Although this column is meant to offer our readers a post-Hicksville glimpse of a past teacher or administrator, in this case, it makes sense to begin with some pre-Hicksville background about Dr. Kumpikas.

  • She was born in Lithuania, early in WW II.  The sounds of bombing raids still rank high in her childhood memories (she said in a 2020 interview that the sound of routine noonday sirens still make her cringe).
  • Her family was on the run from warfare and marauding armies until 1944, at which time it had made its way west through the war to an Allied-controlled portion of Germany, and was given refuge in a “Displaced Persons" camp.
  • They remained in the refugee camp for FIVE YEARS, until the summer of 1949, when they were able to get visas to the U.S.
  • They then started a new life from scratch in Williamsburg, Brooklyn – coincidentally, in the same immigrant neighborhood, and in the same primitive tenements, in which my own immigrant grandparents had settled more than 50 years earlier.

What has she done after leaving Hicksville?

  • She continued -- and continues -- to teach!  She is a Full Professor (Adjunct) at LIU/Post, where she’s now in her 25th year.
  • She produces (and in the past hosted more than 1,000 weekly broadcasts of) a New York radio show that addresses the needs of Lithuanian-Americans and their descendants.
  • Several years ago, Dr.

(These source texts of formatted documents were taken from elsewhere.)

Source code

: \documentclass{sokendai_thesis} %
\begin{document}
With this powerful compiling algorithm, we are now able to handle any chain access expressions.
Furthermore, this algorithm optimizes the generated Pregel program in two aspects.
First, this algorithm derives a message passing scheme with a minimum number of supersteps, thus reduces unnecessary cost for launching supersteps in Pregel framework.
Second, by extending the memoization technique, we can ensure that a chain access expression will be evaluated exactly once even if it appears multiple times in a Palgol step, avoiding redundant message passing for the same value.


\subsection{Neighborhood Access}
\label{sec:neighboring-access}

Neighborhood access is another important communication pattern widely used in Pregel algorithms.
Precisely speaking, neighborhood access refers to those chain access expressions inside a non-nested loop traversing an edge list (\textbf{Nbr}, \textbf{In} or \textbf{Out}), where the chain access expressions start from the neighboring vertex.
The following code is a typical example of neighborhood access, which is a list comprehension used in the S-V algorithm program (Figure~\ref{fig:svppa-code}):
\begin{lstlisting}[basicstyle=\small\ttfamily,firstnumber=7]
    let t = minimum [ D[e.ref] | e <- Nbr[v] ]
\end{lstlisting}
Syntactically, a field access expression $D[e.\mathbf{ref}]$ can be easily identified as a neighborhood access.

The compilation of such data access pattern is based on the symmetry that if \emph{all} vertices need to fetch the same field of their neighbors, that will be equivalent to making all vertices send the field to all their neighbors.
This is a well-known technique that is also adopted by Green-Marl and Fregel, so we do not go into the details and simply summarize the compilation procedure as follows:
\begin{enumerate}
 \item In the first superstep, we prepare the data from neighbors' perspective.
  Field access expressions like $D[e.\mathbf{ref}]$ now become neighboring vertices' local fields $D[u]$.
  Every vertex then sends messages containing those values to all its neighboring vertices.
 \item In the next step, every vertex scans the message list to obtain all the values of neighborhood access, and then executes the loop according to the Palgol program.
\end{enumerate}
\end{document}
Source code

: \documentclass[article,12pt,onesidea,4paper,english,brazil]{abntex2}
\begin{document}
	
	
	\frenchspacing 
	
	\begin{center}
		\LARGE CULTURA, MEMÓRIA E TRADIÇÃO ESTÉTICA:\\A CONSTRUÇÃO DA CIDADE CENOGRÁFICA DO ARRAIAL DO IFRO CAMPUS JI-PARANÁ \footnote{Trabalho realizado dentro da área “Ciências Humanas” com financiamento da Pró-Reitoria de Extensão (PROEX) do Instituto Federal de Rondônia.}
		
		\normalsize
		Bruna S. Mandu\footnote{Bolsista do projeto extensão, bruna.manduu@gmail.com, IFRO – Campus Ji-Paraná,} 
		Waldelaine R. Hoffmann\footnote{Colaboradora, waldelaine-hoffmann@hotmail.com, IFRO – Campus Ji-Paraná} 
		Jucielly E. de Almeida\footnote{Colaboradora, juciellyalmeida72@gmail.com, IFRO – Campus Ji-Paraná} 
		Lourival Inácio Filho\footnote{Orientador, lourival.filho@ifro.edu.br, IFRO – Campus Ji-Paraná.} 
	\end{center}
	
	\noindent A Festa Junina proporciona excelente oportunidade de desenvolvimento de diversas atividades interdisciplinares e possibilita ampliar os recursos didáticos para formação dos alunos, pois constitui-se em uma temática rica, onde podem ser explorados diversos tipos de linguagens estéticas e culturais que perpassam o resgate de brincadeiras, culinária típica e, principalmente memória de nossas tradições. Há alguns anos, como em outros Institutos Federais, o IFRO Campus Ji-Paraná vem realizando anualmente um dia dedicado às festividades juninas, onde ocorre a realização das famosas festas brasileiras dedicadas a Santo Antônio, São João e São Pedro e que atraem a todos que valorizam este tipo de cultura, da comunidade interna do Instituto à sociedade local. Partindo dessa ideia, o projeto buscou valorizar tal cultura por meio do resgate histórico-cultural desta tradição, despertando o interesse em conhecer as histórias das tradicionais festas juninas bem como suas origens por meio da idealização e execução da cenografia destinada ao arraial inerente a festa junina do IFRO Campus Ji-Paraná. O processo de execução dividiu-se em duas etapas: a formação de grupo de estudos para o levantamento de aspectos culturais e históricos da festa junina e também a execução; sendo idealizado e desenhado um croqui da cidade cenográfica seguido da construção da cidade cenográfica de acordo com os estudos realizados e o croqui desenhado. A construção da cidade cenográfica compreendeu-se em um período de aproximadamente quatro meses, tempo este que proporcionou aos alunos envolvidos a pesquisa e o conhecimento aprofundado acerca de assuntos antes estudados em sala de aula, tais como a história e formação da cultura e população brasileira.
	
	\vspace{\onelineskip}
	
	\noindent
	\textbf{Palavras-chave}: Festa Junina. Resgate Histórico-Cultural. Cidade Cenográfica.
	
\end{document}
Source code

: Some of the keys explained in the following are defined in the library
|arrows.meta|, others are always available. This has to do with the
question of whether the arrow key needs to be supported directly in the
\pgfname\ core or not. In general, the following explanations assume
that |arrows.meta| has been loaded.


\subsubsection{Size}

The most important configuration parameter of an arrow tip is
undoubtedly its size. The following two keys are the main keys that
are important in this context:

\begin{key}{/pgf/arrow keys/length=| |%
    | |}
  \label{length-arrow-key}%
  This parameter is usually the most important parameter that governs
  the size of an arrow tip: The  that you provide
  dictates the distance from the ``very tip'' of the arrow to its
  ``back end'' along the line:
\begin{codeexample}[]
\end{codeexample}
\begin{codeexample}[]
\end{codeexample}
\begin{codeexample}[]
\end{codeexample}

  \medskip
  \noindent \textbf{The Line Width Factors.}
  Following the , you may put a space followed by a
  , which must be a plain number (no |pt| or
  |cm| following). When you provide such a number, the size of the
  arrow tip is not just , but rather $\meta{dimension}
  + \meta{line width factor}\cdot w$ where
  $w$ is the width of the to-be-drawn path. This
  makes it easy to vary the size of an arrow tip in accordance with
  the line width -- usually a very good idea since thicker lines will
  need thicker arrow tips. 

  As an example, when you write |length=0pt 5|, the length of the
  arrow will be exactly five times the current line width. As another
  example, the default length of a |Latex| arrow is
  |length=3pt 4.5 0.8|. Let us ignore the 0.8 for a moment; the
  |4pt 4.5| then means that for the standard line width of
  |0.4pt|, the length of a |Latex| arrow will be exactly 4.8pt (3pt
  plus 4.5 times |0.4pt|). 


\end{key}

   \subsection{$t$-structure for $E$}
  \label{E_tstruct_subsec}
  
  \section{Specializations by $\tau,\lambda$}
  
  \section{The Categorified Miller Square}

Kumpikas produced an award-winning short film, in part filmed on-site in the Czech Republic and Lithuania, that documented her father’s 1934 flight over Nazi Germany from Prague to Vilnius (he was a celebrated early Lithuanian pilot).
  • She serves, and sometimes heads, non-profit organizations that help and guide new immigrant Lithuanian families as they find their way in America.  These organizations also promote awareness of Lithuanian culture and arts, providing Lithuanian Americans with a link to their ancestral past.  In recognition of her work, Lithuania has honored her at a ceremony in Vilnius.

Where does she like to spend her time?

  • Early summers often are spent in France, visiting long-time friends.  Her passion for the French language and the attendant culture in which it flourishes, which I first observed as her student n 1962, continues unabated.
  • She also visits Lithuania, where she lives in the apartment that was her family's pre-war residence!  Well... not exactly.  During the Soviet era, the government of the day broke the dweilling into smaller flats.  After Lithuania regained independence, Giedré purchased one of those flats, and much later was able to purchase the remainder.  She then had contractors re-consolidate the units, and restore the rooms to their original configuration, so that her family apartment exists once again.
  • During the academic year, she’s mostly around New York City, or in the Hamptons.  I last saw her in person in 2019, at the 55th reunion of “my” HHS Class of 1964.